Have I mentioned yet that Sid is a beauty? I know that’s what everyone wants to know: what we look like. We look a lot alike—thin, average height, honey-colored hair, olive skin, dark eyes, big bright smiles—except she is strikingly beautiful in the way of movie stars and wealthy socialites and I am just barely above average in the way of plain girls everywhere. Our mom is part Native American and our dad is half Greek, so we looked vaguely exotic among the blondes and redheads of our childhood. And while our features are mostly the same, Sid’s were put together just right. It’s like she was carefully molded by an artist and I was the knockoff, hastily put together in a sweatshop to look like her. At certain angles and in some pictures, we look nearly identical. But on second glance, you notice that my eyebrows hover where hers lift, my nose hooks where hers dips, my skin blotches where hers glows, and my teeth suffice where hers dazzle.

On the upside, I am extremely photogenic. But every time someone tells me this, what I hear is, “You look much better in photos.” Or, “It’s disappointing that you don’t look more like your sister.” It’s probably for the best I’d never tried online dating. If I’m being honest, it’s part of the reason I was such a big Facebooker. As long as I never actually run into any of my ex-boyfriends, they are going to think they really missed out.

Being the less attractive sister, and I suppose a tad superficial, I spent a lot of time in my formative years thinking about physical beauty—what constitutes it, what it makes possible, how it influences one’s personality. I’ve determined that the hair-skin-teeth trifecta is the most important of all. If you have that covered, you can have a big nose or a weak chin or small eyes (but not all of those, obviously!) and still be considered beautiful. This is the kind of deep stuff I thought about endlessly between the ages of about fifteen and nineteen.

At any rate, despite Sid’s considerable charms, a baby turned out to be Kenny’s deal breaker, and shortly after she declared she was going to have it, Kenny was gone. I probably don’t need to tell you that Sid had never been rejected on any level prior to this point, so this was new territory for her. She went from golden child with the world as her oyster to heartbroken virtually overnight.
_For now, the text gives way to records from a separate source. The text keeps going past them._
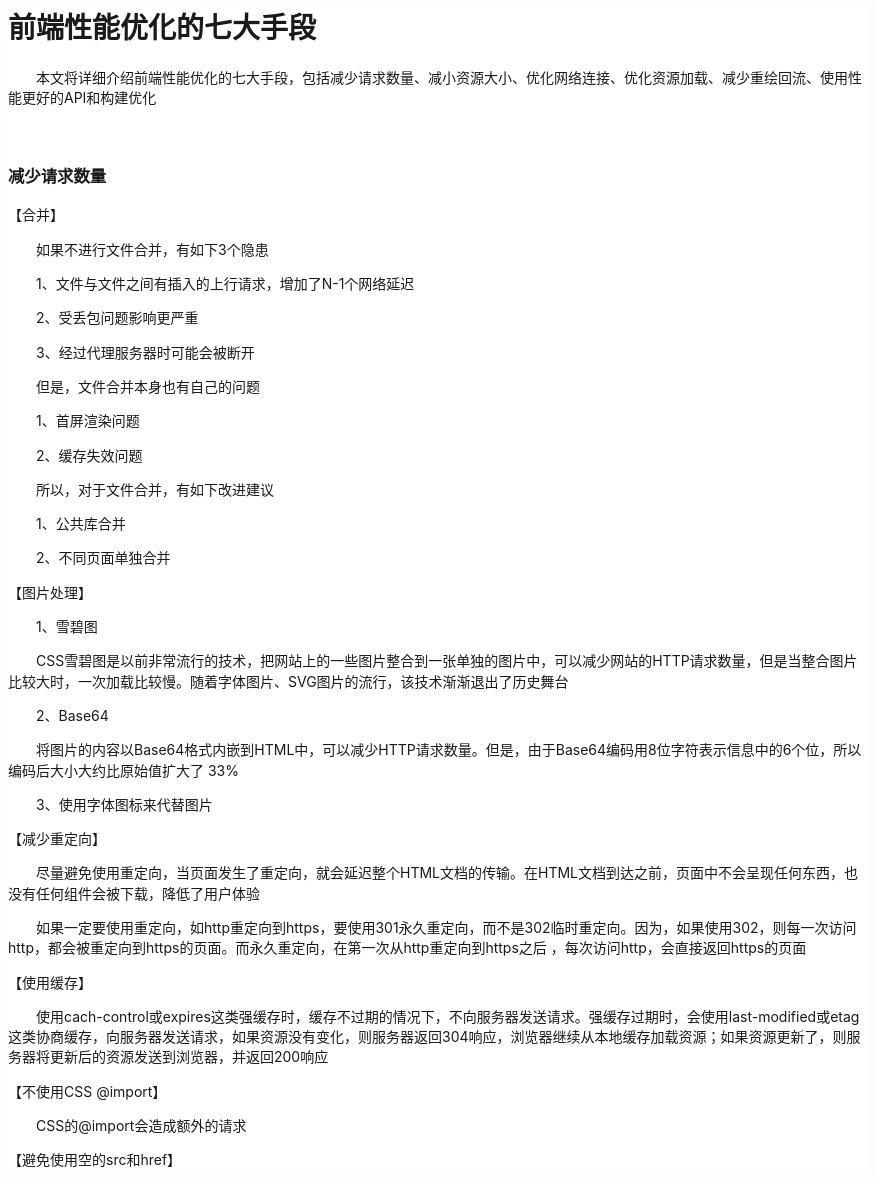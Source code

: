 # 前端性能优化的七大手段

&emsp;&emsp;本文将详细介绍前端性能优化的七大手段，包括减少请求数量、减小资源大小、优化网络连接、优化资源加载、减少重绘回流、使用性能更好的API和构建优化

 

&nbsp;

### 减少请求数量

【合并】

&emsp;&emsp;如果不进行文件合并，有如下3个隐患

&emsp;&emsp;1、文件与文件之间有插入的上行请求，增加了N-1个网络延迟

&emsp;&emsp;2、受丢包问题影响更严重

&emsp;&emsp;3、经过代理服务器时可能会被断开

&emsp;&emsp;但是，文件合并本身也有自己的问题

&emsp;&emsp;1、首屏渲染问题

&emsp;&emsp;2、缓存失效问题

&emsp;&emsp;所以，对于文件合并，有如下改进建议

&emsp;&emsp;1、公共库合并

&emsp;&emsp;2、不同页面单独合并

【图片处理】

&emsp;&emsp;1、雪碧图

&emsp;&emsp;CSS雪碧图是以前非常流行的技术，把网站上的一些图片整合到一张单独的图片中，可以减少网站的HTTP请求数量，但是当整合图片比较大时，一次加载比较慢。随着字体图片、SVG图片的流行，该技术渐渐退出了历史舞台

&emsp;&emsp;2、Base64

&emsp;&emsp;将图片的内容以Base64格式内嵌到HTML中，可以减少HTTP请求数量。但是，由于Base64编码用8位字符表示信息中的6个位，所以编码后大小大约比原始值扩大了 33%

&emsp;&emsp;3、使用字体图标来代替图片

【减少重定向】

&emsp;&emsp;尽量避免使用重定向，当页面发生了重定向，就会延迟整个HTML文档的传输。在HTML文档到达之前，页面中不会呈现任何东西，也没有任何组件会被下载，降低了用户体验

&emsp;&emsp;如果一定要使用重定向，如http重定向到https，要使用301永久重定向，而不是302临时重定向。因为，如果使用302，则每一次访问http，都会被重定向到https的页面。而永久重定向，在第一次从http重定向到https之后 ，每次访问http，会直接返回https的页面

【使用缓存】

&emsp;&emsp;使用cach-control或expires这类强缓存时，缓存不过期的情况下，不向服务器发送请求。强缓存过期时，会使用last-modified或etag这类协商缓存，向服务器发送请求，如果资源没有变化，则服务器返回304响应，浏览器继续从本地缓存加载资源；如果资源更新了，则服务器将更新后的资源发送到浏览器，并返回200响应

【不使用CSS @import】

&emsp;&emsp;CSS的@import会造成额外的请求

【避免使用空的src和href】
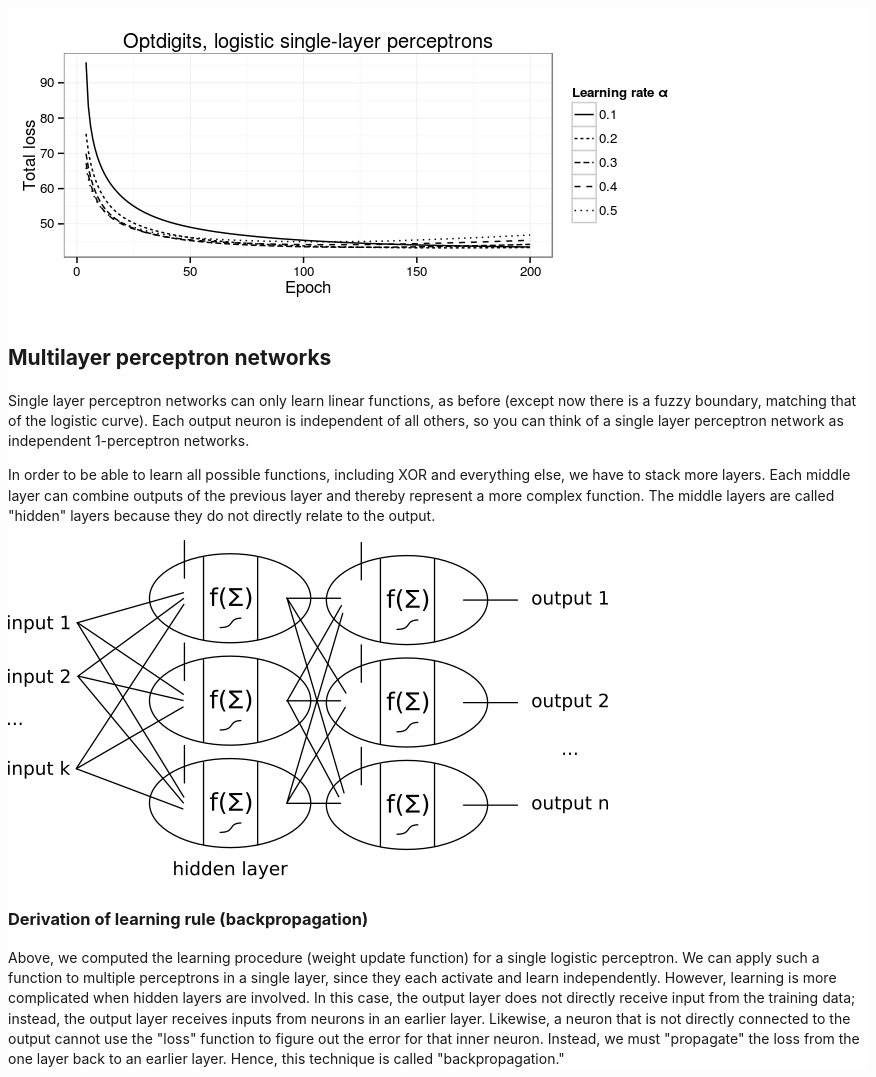 ![Digits logistic](../images/optdigits-logistic-alpha.png)

## Multilayer perceptron networks

Single layer perceptron networks can only learn linear functions, as before (except now there is a fuzzy boundary, matching that of the logistic curve). Each output neuron is independent of all others, so you can think of a single layer perceptron network as independent 1-perceptron networks.

In order to be able to learn all possible functions, including XOR and everything else, we have to stack more layers. Each middle layer can combine outputs of the previous layer and thereby represent a more complex function. The middle layers are called "hidden" layers because they do not directly relate to the output.

![MLP](../images/multi-layer-perceptron-network.png)

### Derivation of learning rule (backpropagation)

Above, we computed the learning procedure (weight update function) for a single logistic perceptron. We can apply such a function to multiple perceptrons in a single layer, since they each activate and learn independently. However, learning is more complicated when hidden layers are involved. In this case, the output layer does not directly receive input from the training data; instead, the output layer receives inputs from neurons in an earlier layer. Likewise, a neuron that is not directly connected to the output cannot use the "loss" function to figure out the error for that inner neuron. Instead, we must "propagate" the loss from the one layer back to an earlier layer. Hence, this technique is called "backpropagation."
Seeing Sid in this new light came as a blow to everyone. I was as surprised as anyone when she decided to go through with the pregnancy. I guess those annual baby funerals that our favorite teacher in elementary school held on the anniversary of Roe v. Wade had an effect on her. Looking back, I cannot believe that my liberal-voting parents let us sit through that macabre production. Or that they let me wear that “tiny footprints” pin that I bought from Mrs. H for twelve dollars. Or that I had an eighth-grade teacher who sold dead-baby themed jewelry to her students.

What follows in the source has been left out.